If you count yourself as one of the millions of Americans who has a lot to learn in terms of finances, then do your own research. We got some tips for financial management for you. A basic understanding of each could make a huge difference in your future economic health.

Your budget is key

You may be tired of hearing about the budget, but the budget is Number One when it comes to finances. You have to know how much money you bring in, how much you put out, and the surplus or deficiency that generates every month. It’s easiest to write everything down in a notebook or find software that can help. Mint.com is a website where you can keep track of your own budget. Once you figure out whether or not you have a surplus or deficit at the end of your accounting period, you can start cutting back on unnecessary expenditures.

Build up savings

Your parents were right: Cash is king. Parents in generations past knew you had to put money aside. Along the way, we forgot the value of saving, and though debt was the best idea. We started spending more than we really had. How do you fix that? Start saving, just like generations past did. The best thing to do is take a percentage out of your paycheck and set it away before spend money on anything else.

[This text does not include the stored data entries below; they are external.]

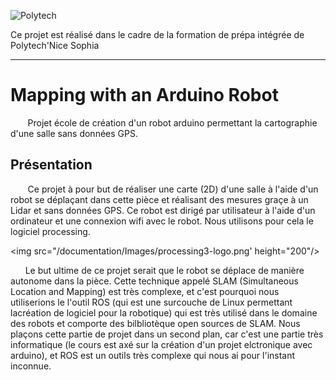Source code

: ![Polytech](http://www.polytechnice.fr/jahia/jsp/jahia/templates/inc/img/polytech_nice-sophia.png)

Ce projet est réalisé dans le cadre de la formation de prépa intégrée de Polytech'Nice Sophia
* * *
# Mapping with an Arduino Robot
&nbsp;&nbsp;&nbsp;&nbsp;&nbsp;&nbsp; Projet école de création d'un robot arduino permettant la cartographie d'une salle sans données GPS.

## Présentation
&nbsp;&nbsp;&nbsp;&nbsp;&nbsp;&nbsp; Ce projet à pour but de réaliser une carte (2D) d'une salle à l'aide d'un robot se déplaçant dans cette pièce et réalisant des mesures graçe à un Lidar et sans données GPS. Ce robot est dirigé par utilisateur à l'aide d'un ordinateur et une connexion wifi avec le robot. Nous utilisons pour cela le logiciel processing.

<img src="/documentation/Images/processing3-logo.png' height="200"/> 

&nbsp;&nbsp;&nbsp;&nbsp;&nbsp;&nbsp;Le but ultime de ce projet serait que le robot se déplace de manière autonome dans la pièce. Cette technique appelé SLAM (Simultaneous Location and Mapping) est très complexe, et c'est pourquoi nous utiliserions le l'outil ROS (qui est une surcouche de Linux permettant lacréation de logiciel pour la robotique) qui est très utilisé dans le domaine des robots et comporte des bilbliotèque open sources de SLAM. Nous plaçons cette partie de projet dans un second plan, car c'est une partie très informatique (le cours est axé sur la création d'un projet elctronique avec arduino), et ROS est un outils très complexe qui nous ai pour l'instant inconnue. 
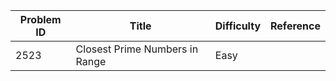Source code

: | Problem ID | Title | Difficulty | Reference
| --- | --- | --- | ---
| 2523 | Closest Prime Numbers in Range | Easy | 
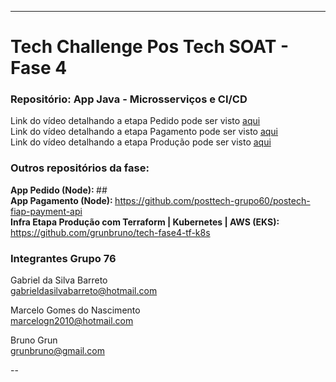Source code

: -----
# Tech Challenge Pos Tech SOAT - Fase 4
### Repositório: App Java - Microsserviços e CI/CD

Link do vídeo detalhando a etapa Pedido pode ser visto <a href="#" target="_blank">aqui</a> <br>
Link do vídeo detalhando a etapa Pagamento pode ser visto <a href="https://www.youtube.com/watch?v=4ret1kL2kYU" target="_blank">aqui</a> <br>
Link do vídeo detalhando a etapa Produção pode ser visto <a href="https://www.youtube.com/watch?v=AzamHlOm1KM" target="_blank">aqui</a> <br>

### Outros repositórios da fase:
<b> App Pedido (Node): </b> ## <br>
<b> App Pagamento (Node): </b> https://github.com/posttech-grupo60/postech-fiap-payment-api <br>
<b> Infra Etapa Produção com Terraform | Kubernetes | AWS (EKS): </b> https://github.com/grunbruno/tech-fase4-tf-k8s <br>

### Integrantes Grupo 76

Gabriel da Silva Barreto<br>
gabrieldasilvabarreto@hotmail.com

Marcelo Gomes do Nascimento <br>
marcelogn2010@hotmail.com

Bruno Grun <br>
grunbruno@gmail.com


--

It’s not always wise to use credit

Credit-card debt is a huge expense for a lot of families, and it can cause enormous problems. The best thing to do is have credit cards, but use them only occasionally for small purchases. Pay them off right away, as you don’t want those hyenas to get their hooks in you. Costs of credit are FAR too much to have any kind of balance for long. You might have a low interest rate, but you’re paying more than you would if you’d have used cash.

Plan for retirement

The Roth IRA is a great retirement-planning tool. It’s flexible, and best of all, tax free. Typically, a lot of workplaces have an IRA available, and take advantage if your company offers matching contributions. If your company doesn’t match your IRA, then stay with your own Roth IRA.

Insure yourself

For anyone with young children or other dependents, life insurance is a necessity. A general rule of thumb is to have enough life insurance to cover eight to ten times your current annual income. That may sound like a lot, but it isn’t. Once you die, your loved ones, especially young children, will need money to sustain themselves. If you make $ 80,000 a year, for example, you should buy $ 800,000 of coverage. If your family has to live on that money for 15 years before they are old enough to manage by themselves, that’s only $ 53,333 a year.

Managing finances wisely

If we’ve learned just one thing from this recession, it is that wise decisions are key to surviving a tumultuous economic market. Although things are on the upswing right now, that doesn’t mean that things are back to normal. People who were mired in debt before the recession hit don’t have the luxury of waiting to sort out their finances. It’s better to get to hard task of analyzing your spending, and changing them right away. Your future, at least financially, hinges on it.